Reproduce all of the data below without alteration; exclude every picture.
- Opening Delimiter -
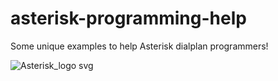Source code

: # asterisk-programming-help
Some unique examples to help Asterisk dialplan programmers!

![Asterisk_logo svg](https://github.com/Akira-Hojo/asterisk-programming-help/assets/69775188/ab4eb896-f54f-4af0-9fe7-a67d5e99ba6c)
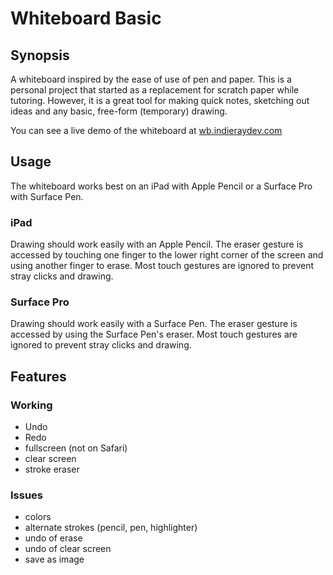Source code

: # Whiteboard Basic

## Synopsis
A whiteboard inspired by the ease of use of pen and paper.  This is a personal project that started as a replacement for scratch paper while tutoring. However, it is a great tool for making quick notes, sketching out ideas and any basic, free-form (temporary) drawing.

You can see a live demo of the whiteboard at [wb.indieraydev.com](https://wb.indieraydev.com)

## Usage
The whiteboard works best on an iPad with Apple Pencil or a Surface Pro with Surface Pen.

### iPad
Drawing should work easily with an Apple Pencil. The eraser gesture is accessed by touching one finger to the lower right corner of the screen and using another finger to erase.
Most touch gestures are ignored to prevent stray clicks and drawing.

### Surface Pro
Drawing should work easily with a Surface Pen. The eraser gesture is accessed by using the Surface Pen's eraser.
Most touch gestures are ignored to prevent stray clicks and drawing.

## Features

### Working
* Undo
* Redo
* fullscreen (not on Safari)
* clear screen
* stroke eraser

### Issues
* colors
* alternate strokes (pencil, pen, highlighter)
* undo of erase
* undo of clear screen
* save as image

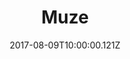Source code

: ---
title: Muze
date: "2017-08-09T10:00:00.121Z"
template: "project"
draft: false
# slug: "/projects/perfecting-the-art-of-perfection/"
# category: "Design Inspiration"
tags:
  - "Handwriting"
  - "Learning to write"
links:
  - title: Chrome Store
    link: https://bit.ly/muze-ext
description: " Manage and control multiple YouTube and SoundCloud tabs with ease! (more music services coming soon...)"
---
- Closing Delimiter -
Output:
Source code

: # asterisk-programming-help
Some unique examples to help Asterisk dialplan programmers!

![Asterisk_logo svg](https://github.com/Akira-Hojo/asterisk-programming-help/assets/69775188/ab4eb896-f54f-4af0-9fe7-a67d5e99ba6c)
Source code

: # Whiteboard Basic

## Synopsis
A whiteboard inspired by the ease of use of pen and paper.  This is a personal project that started as a replacement for scratch paper while tutoring. However, it is a great tool for making quick notes, sketching out ideas and any basic, free-form (temporary) drawing.

You can see a live demo of the whiteboard at [wb.indieraydev.com](https://wb.indieraydev.com)

## Usage
The whiteboard works best on an iPad with Apple Pencil or a Surface Pro with Surface Pen.

### iPad
Drawing should work easily with an Apple Pencil. The eraser gesture is accessed by touching one finger to the lower right corner of the screen and using another finger to erase.
Most touch gestures are ignored to prevent stray clicks and drawing.

### Surface Pro
Drawing should work easily with a Surface Pen. The eraser gesture is accessed by using the Surface Pen's eraser.
Most touch gestures are ignored to prevent stray clicks and drawing.

## Features

### Working
* Undo
* Redo
* fullscreen (not on Safari)
* clear screen
* stroke eraser

### Issues
* colors
* alternate strokes (pencil, pen, highlighter)
* undo of erase
* undo of clear screen
* save as image

Source code

: ---
title: Muze
date: "2017-08-09T10:00:00.121Z"
template: "project"
draft: false
# slug: "/projects/perfecting-the-art-of-perfection/"
# category: "Design Inspiration"
tags:
  - "Handwriting"
  - "Learning to write"
links:
  - title: Chrome Store
    link: https://bit.ly/muze-ext
description: " Manage and control multiple YouTube and SoundCloud tabs with ease! (more music services coming soon...)"
---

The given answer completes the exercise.